То же самое относится и к учреждениям культуры: библиотекам, музеям, мемориальным объектам — здесь решения принадлежат министру культуры. Я рассчитываю, что эти министерства будут действовать смело. И что они будут воспитывать последующие поколения, чтобы обратить вспять то, что доминирует сегодня: устранить се**истский, ксенофобский, расистский или антисемитский контент из общественной жизни.


Права ЛГБТ+ также могут оказаться под угрозой.

Напомним: негетеронормативных людей в польской правовой системе на самом деле не существует. Нет никаких правил, которые формально признавали бы их присутствие или права. Первым юридическим актом, в котором упоминается сексуальная ориентация в целом, была поправка к Уголовному кодексу, предусматривающая наказание за разжигание ненависти, но президент Дуда обратился в Конституционный суд.
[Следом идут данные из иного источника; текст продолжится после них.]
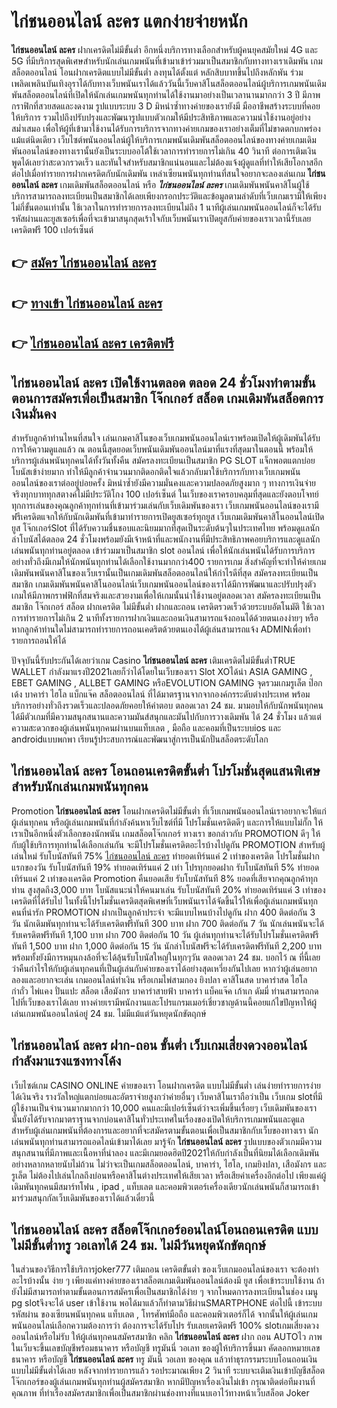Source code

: # ไก่ชนออนไลน์ ละคร  แตกง่ายจ่ายหนัก

**ไก่ชนออนไลน์ ละคร** ฝากเครดิตไม่มีขั้นต่ำ  อีกหนึ่งบริการทางเลือกสำหรับผู้คนยุคสมัยใหม่ 4G และ 5G ที่มีบริการสุดพิเศษสำหรับนักเล่นเกมพนันที่เข้ามาเข้าร่วมมาเป็นสมาชิกกับทางทางเราเดิมพัน เกมสล็อตออนไลน์ โอนฝากเครดิตแบบไม่มีขั้นต่ำ ลงทุนได้ตั้งแต่ หลักสิบบาทขึ้นไปถึงหลักพัน ร่วมเพลิดเพลินบันเทิงอุราได้กับทางเว็บพนันเราได้แล้ววันนี้เว็บคาสิโนสล็อตออนไลน์ผู้บริการเกมพนันเดิมพันสล็อตออนไลน์ที่เปิดให้นักเล่นเกมพนันทุกท่านได้ใช้งานมาอย่างเป็นเวลานานมากกว่า 3 ปี มีภาพกราฟิกที่สวยสดและงดงาม รูปแบบระบบ 3 D
มิหนำซ้ำทางค่ายของเรายังมี มืออาชีพสร้างระบบที่คอยให้บริการ  รวมไปถึงปรับปรุงและพัฒนารูปแบบตัวเกมให้มีประสิทธิภาพและความน่าใช้งานอยู่อย่างสม่ำเสมอ เพื่อให้ผู้ที่เข้ามาใช้งานได้รับการบริการจากทางค่ายเกมของเราอย่างเต็มที่ไม่ขาดตกบกพร่องแม้แต่นิดเดียว เว็บไซต์พนันออนไลน์ผู้ให้บริการเกมพนันเดิมพันสล็อตออนไลน์ของทางค่ายเกมเดิมพันออนไลน์ของทางเรานั้นยังเป็นระบบออโต้ใช้เวลาการทำรายการไม่เกิน 40 วินาที ต่อการเติมเงิน พูดได้เลยว่าสะดวกรวดเร็ว และทันใจสำหรับสมาชิกแน่นอนและไม่ต้องแจ้งผู้ดูแลที่ทำให้เสียโอกาสอีกต่อไปเมื่อทำรายการฝากเครดิตกับนักเดิมพัน
เหล่าเซียนพนันทุกท่านที่สนใจอยากจะลองเล่นเกม **ไก่ชนออนไลน์ ละคร** เกมเดิมพันสล็อตออนไลน์ หรือ ***ไก่ชนออนไลน์ ละคร*** เกมเดิมพันพนันคาสิโนผู้ใช้บริการสามารถลงทะเบียนเป็นสมาชิกได้เลยเพียงกรอกประวัติและข้อมูลตามลำดับที่เว็บเกมเรามีให้เพียงไม่กี่ขั้นตอนเท่านั้น ใช้เวลาในการทำรายการลงทะเบียนไม่ถึง 1 นาทีผู้เล่นเกมพนันออนไลน์ก็จะได้รับรหัสผ่านและยูสเซอร์เพื่อที่จะเข้ามาสนุกสุดเร้าใจกับเว็บพนันเราเปิดยูสกับค่ายของเราเวลานี้รับเลยเครดิตฟรี 100 เปอร์เซ็นต์

## 👉 [สมัคร ไก่ชนออนไลน์ ละคร](https://archa888.com/)
## 👉 [ทางเข้า ไก่ชนออนไลน์ ละคร](https://archa888.com/)
## 👉 [ไก่ชนออนไลน์ ละคร เครดิตฟรี](https://archa888.com/)

## ไก่ชนออนไลน์ ละคร เปิดใช้งานตลอด ตลอด 24 ชั่วโมงทำตามขั้นตอนการสมัครเพื่อเป็นสมาชิก โจ๊กเกอร์ สล็อต เกมเดิมพันสล็อตการเงินมั่นคง

สำหรับลูกค้าท่านไหนที่สนใจ เล่นเกมคาสิโนของเว็บเกมพนันออนไลน์เราพร้อมเปิดให้ผู้เดิมพันได้รับการให้ความดูแลแล้ว ณ ตอนนี้สุดยอดเว็บพนันเดิมพันออนไลน์มาที่แรงที่สุดมาในตอนนี้ พร้อมให้บริการผู้เล่นพนันทุกคนได้ทั้งวันทั้งคืน สมัครลงทะเบียนเป็นสมาชิก  PG SLOT แจ็กพอตแตกบ่อย โบนัสเข้าง่ายมาก ทำให้มีลูกค้าจำนวนมากติดอกติดใจแล้วกลับมาใช้บริการกับทางเว็บเกมพนันออนไลน์ของเราต่ออยู่บ่อยครั้ง มิหนำซ้ำยังมีความมั่นคงและความปลอดภัยสูงมาก ๆ ทางการเงินจ่ายจริงทุกบาททุกสตางค์ไม่มีประวัติโกง 100 เปอร์เซ็นต์ ในเว็บของเราครอบคลุมที่สุดและยังตอบโจทย์ทุกการเล่นของคุณลูกค้าทุกท่านที่เข้ามาร่วมเล่นกับเว็บเดิมพันของเรา
เว็บเกมพนันออนไลน์ของเรามีฟรีเครดิตแจกให้กับนักเดิมพันที่เข้ามาทำรายการเปิดยูสเซอร์ทุกยูส เว็บเกมเดิมพันคาสิโนออนไลน์เปิดยูส โจ๊กเกอร์Slot ที่ได้รับความชื่นชอบและนิยมมากที่สุดเป็นระดับต้นๆในประเทศไทย พร้อมดูแลนักล่าโบนัสได้ตลอด 24 ชั่วโมงพร้อมยังมีเจ้าหน้าที่และพนักงานที่มีประสิทธิภาพคอยบริการและดูแลนักเล่นพนันทุกท่านอยู่ตลอด เข้าร่วมมาเป็นสมาชิก slot ออนไลน์ เพื่อให้นักเล่นพนันได้รับการบริการอย่างทั่วถึงมีเกมให้นักพนันทุกท่านได้เลือกใช้งานมากกว่า400 รายการเกม
สิ่งสำคัญที่จะทำให้ค่ายเกมเดิมพันพนันคาสิโนของเว็บเรานั้นเป็นเกมเดิมพันสล็อตออนไลน์ให้กำไรดีที่สุด สมัครลงทะเบียนเป็นสมาชิก  เกมเดิมพันพนันคาสิโนออนไลน์เว็บเกมพนันออนไลน์ของเราได้มีการพัฒนาและปรับปรุงตัวเกมให้มีภาพกราฟฟิกที่สมจริงและสวยงามเพื่อให้เกมนั้นน่าใช้งานอยู่ตลอดเวลา สมัครลงทะเบียนเป็นสมาชิก โจ๊กเกอร์ สล็อต ฝากเครดิต ไม่มีขั้นต่ำ ฝากและถอน เครดิตรวดเร็วด้วยระบบอัตโนมัติ ใช้เวลาการทำรายการไม่เกิน 2 นาทีทั้งรายการฝากเงินและถอนเงินสามารถแจ้งถอนได้ด้วยตนเองง่ายๆ หรือหากลูกค้าท่านใดไม่สามารถทำรายการถอนเคดริตด้วยตนเองได้ผู้เล่นสามารถแจ้ง ADMINเพื่อทำรายการถอนให้ได้

ปัจจุบันนี้รับประกันได้เลยว่าเกม Casino **ไก่ชนออนไลน์ ละคร** เติมเครดิตไม่มีขั้นต่ำTRUE WALLET กำลังมาแรงปี2021เลยก็ว่าได้โดยในเว็บของเรา Slot XOได้นำ  ASIA GAMING , EBET GAMING , ALLBET GAMING หรือEVOLUTION GAMING จุดรวมเกมรูเล็ต  ป๊อกเด้ง บาคาร่า ไฮโล แบ็กแจ๊ค สล็อตออนไลน์ ที่ได้มาตรฐานจากจากองค์กรระดับต่างประเทศ พร้อมบริการอย่างทั่วถึงรวดเร็วและปลอดภัยคอยให้คำตอบ ตลอดเวลา 24 ชม. มามอบให้กับนักพนันทุกคน ได้มีตัวเกมที่มีความสนุกสนานและความมันส์สนุกและมันไปกับการวางเดิมพัน ได้ 24 ชั่วโมง แล้วแต่ความสะดวกของผู้เล่นพนันทุกคนผ่านบนแท็บเลต , มือถือ และคอมที่เป็นระบบios และ androidแบบพกพา เรียนรู้ประสบการณ์และพัฒนาสู่การเป็นนักปั่นสล็อตระดับโลก

## ไก่ชนออนไลน์ ละคร โอนถอนเครดิตขั้นต่ำ โปรโมชั่นสุดแสนพิเศษสำหรับนักเล่นเกมพนันทุกคน

 Promotion  **ไก่ชนออนไลน์ ละคร** โอนฝากเครดิตไม่มีขั้นต่ำ ที่เว็บเกมพนันออนไลน์เราอยากจะให้แก่  ผู้เล่นทุกคน หรือผู้เล่นเกมพนันที่กำลังค้นหาเว็บไซต์ที่มี โปรโมชั่นเครดิตดีๆ และการให้แบบไม่กั๊ก ให้เราเป็นอีกหนึ่งตัวเลือกของนักพนัน เกมสล็อตโจ๊กเกอร์ ทางเรา ขอกล่าวกับ PROMOTION ดีๆ ให้กับผู้ใช้บริการทุกท่านได้เลือกเล่นกัน จะมีโปรโมชั่นเครดิตอะไรบ้างไปดูกัน
 PROMOTION สำหรับผู้เล่นใหม่ รับโบนัสทันที 75% [ไก่ชนออนไลน์ ละคร](https://archa888.com/) ทำยอดเทิร์นแค่ 2 เท่าของเครดิต
โปรโมชั่นฝากแรกของวัน รับโบนัสทันที 19% ทำยอดเทิร์นแค่ 2 เท่า
โปรทุกยอดฝาก รับโบนัสทันที 5% ทำยอดเทิร์นแค่ 2 เท่าของเครดิต
 Promotion คืนยอดเสีย รับโบนัสทันที 8% ยอดที่เสียจากคุณลูกค้าทุกท่าน สูงสุดถึง3,000 บาท
โบนัสแนะนำให้คนมาเล่น รับโบนัสทันที 20% ทำยอดเทิร์นแค่ 3 เท่าของเครดิตที่ได้รับไป
ในทั้งนี้โปรโมชั่นเครดิตสุดพิเศษที่เว็บพนันเราได้จัดขึ้นไว้ให้เพื่อผู้เล่นเกมพนันทุกคนที่น่ารัก  PROMOTION ฝากเป็นลูกค้าประจำ จะมีแบบไหนบ้างไปดูกัน
ฝาก 400 ติดต่อกัน 3 วัน นักเดิมพันทุกท่านจะได้รับเครดิตฟรีทันที 300 บาท
ฝาก 700 ติดต่อกัน 7 วัน นักเล่นพนันจะได้รับเครดิตฟรีทันที 1,100 บาท
ฝาก 700 ติดต่อกัน 10 วัน ผู้เล่นทุกท่านจะได้รับโปรโมชั่นเครดิตฟรีทันที 1,500 บาท
ฝาก 1,000 ติดต่อกัน 15 วัน นักล่าโบนัสฟรีจะได้รับเครดิตฟรีทันที 2,200 บาท
พร้อมทั้งยังมีการหมุนกงล้อที่จะได้ลุ้นรับโบนัสใหญ่ในทุกๆวัน ตลอดเวลา 24 ชม. บอกไว้ ณ ที่นี้เลยว่าคืนกำไรให้กับผู้เล่นทุกคนที่เป็นผู้เล่นกับค่ายของเราได้อย่างสุดเหวี่ยงกันไปเลย หากว่าผู้เล่นอยากลองและอยากจะเล่น เกมออนไลน์ทำเงิน หรือเกมไพ่สามกอง  ยิงปลา คาสิโนสด บาคาร่าสด ไฮโล กำถั่ว ไพ่แคง ปั่นแปะ สล็อต เสือมังกร บาคาร่าสายฟ้า บาคาร่า แบ็คแจ๊ค เก้าเก ดัมมี่ ท่านสามารถกดไปที่เว็บของเราได้เลย ทางค่ายเรามีพนักงานและโปรแกรมเมอร์เชี่ยวชาญด้านนี้คอยแก้ไขปัญหาให้ผู้เล่นเกมพนันออนไลน์อยู่ 24 ชม. ไม่มีแม้แต่วันหยุดนักขัตฤกษ์

## ไก่ชนออนไลน์ ละคร ฝาก-ถอน ขั้นต่ำ  เว็บเกมเสี่ยงดวงออนไลน์ กำลังมาแรงแซงทางโค้ง

เว็บไซต์เกม CASINO ONLINE ค่ายของเรา โอนฝากเครดิต แบบไม่มีขั้นต่ำ เล่นง่ายทำรายการง่ายได้เงินจริง รางวัลใหญ่แตกบ่อยและอัตราจ่ายสูงกว่าค่ายอื่นๆ เว็บคาสิโนเราถือว่าเป็น เว็บเกม slotที่มีผู้ใช้งานเป็นจำนวนมากมากกว่า 10,000 คนและมีเปอร์เซ็นต์ว่าจะเพิ่มขึ้นเรื่อยๆ เว็บเดิมพันของเรานั้นยังได้รับจากมาตราฐานจากบ่อนคาสิโนทั่วประเทศในเรื่องของเปิดให้บริการเกมพนันและดูแล สำหรับผู้เล่นเกมพนันที่ต้องการและอยากที่จะสมัครตามขั้นตอนเพื่อเป็นสมาชิกกับเว็บของทางเรา นักเล่นพนันทุกท่านสามารถแอดไลน์เข้ามาได้เลย
	มารู้จัก **ไก่ชนออนไลน์ ละคร** รูปแบบของตัวเกมมีความสนุกสนานที่มีภาพและเนื้อหาที่น่าลอง และมีเกมยอดฮิตปี2021ให้กับกำลังเป็นที่นิยมได้เลือกเดิมพันอย่างหลากหลายนับไม่ถ้วน  ไม่ว่าจะเป็นเกมสล็อตออนไลน์, บาคาร่า, ไฮโล, เกมยิงปลา, เสือมังกร และรูเล็ต ไม่ต้องไปเล่นไกลถึงบ่อนหรือคาสิโนต่างประเทศให้เสียเวลา หรือเสียค่าเครื่องอีกต่อไป เพียงแค่ผู้เดิมพันทุกคนมีสมาร์ทโฟน , ipad , แท็บเลต และคอมพิวเตอร์เครื่องเดียวนักเล่นพนันก็สามารถเข้ามาร่วมสนุกกัลเว็บเดิมพันของเราได้แล้วเดี๋ยวนี้

## ไก่ชนออนไลน์ ละคร สล็อตโจ๊กเกอร์ออนไลน์โอนถอนเครดิต แบบไม่มีขั้นต่ำทรู วอเลทได้ 24 ชม. ไม่มีวันหยุดนักขัตฤกษ์

ในส่วนของวิธีการใช้บริการjoker777 เติมถอน เครดิตขั้นต่ำ ของเว็บเกมออนไลน์ของเรา จะต้องทำอะไรบ้างนั้น ง่าย ๆ เพียงแค่ทางค่ายของเราสล็อตเกมเดิมพันออนไลน์ต้องมี ยูส เพื่อเข้าระบบใช้งาน ถ้ายังไม่มีสามารถทำตามขั้นตอนการสมัครเพื่อเป็นสมาชิกได้ง่าย ๆ จากโหมดการลงทะเบียนในช่อง เมนู pg slotจึงจะได้ user เข้าใช้งาน พอได้มาแล้วก็ทำตามวิธีผ่านSMARTPHONE ต่อไปนี้
เข้าระบบ รหัสผ่าน  ของเซียนพนันทุกคน แท็บเลต , โทรศัพท์มือถือ และคอมพิวเตอร์ก็ได้
จากนั้นให้ผู้เล่นเกมพนันออนไลน์เลือกความต้องการว่า ต้องการจะได้รับโปร รับเลยเครดิตฟรี 100% slotเกมเสี่ยงดวงออนไลน์หรือไม่รับ
ให้ผู้เล่นทุกคนสมัครสมาชิก คลิก **ไก่ชนออนไลน์ ละคร** ฝาก ถอน AUTOไว ภาพในเว็บจะขึ้นเลขบัญชีพร้อมธนาคาร หรือบัญชี ทรูมันนี่ วอเลท ของผู้ให้บริการขึ้นมา
คัดลอกหมายเลขธนาคาร หรือบัญชี **ไก่ชนออนไลน์ ละคร** ทรู มันนี่ วอเลท ของคุณ แล้วทำธุรกรรมระบบโอนถอนเงินแบบไม่มีขั้นต่ำได้เลย
หลังจากทำรายการแล้ว รอประมาณเพียง 2 วินาที ระบบจะเติมเงินเข้าบัญชีสล็อตโจ๊กเกอร์ของผู้เล่นเกมพนันทุกท่านผู้สมัครสมาชิก
หากมีปัญหาเรื่องเงินไม่เข้า กรุณาติดต่อทีมงานที่คุณภาพ ที่ทำเรื่องสมัครสมาชิกเพื่อเป็นสมาชิกผ่านช่องทางที่แนบเอาไว้ทางหน้าเว็บสล็อต Joker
Кроме того, не существует никаких положений о партнерстве, а также механизмов защиты лиц, принадлежащих к одной из наиболее стигматизированных групп в Польше. И пока президентство Кароля Навроки не объявило никаких изменений в этой сфере.

Что это изменение значит для вас лично? Это правда, что президент Анджей Дуда блокирует ваше повышение?

Да, это продвижение от университетского профессорства до титульного профессорства. В течение семи лет президент просто нарушал закон, и я могу сказать это прямо, потому что я подал в административный суд. Президент подал кассацию, но проиграл. Суд обязал его подписать мою номинацию в течение месяца. Этот приговор был вынесен шесть месяцев назад.

И это еще не сделано.

Для меня ничего не меняется. Я уже узнал, что рассмотрение таких вопросов, как предрассудки, дискриминация или антисемитизм, потому что я исследую их, не приветствуется правыми политическими элитами. Но это, очевидно, проблема, шире – согласны ли мы с тем, что политики в Польше должны влиять на академические продвижения?

Потому что, согласно букве закона, они не имеют такого влияния — они приписывали это влияние только на основании непонимания правил. Странный остаток старой системы, которую политик может даже решить на научное продвижение. Это своего рода узурпация.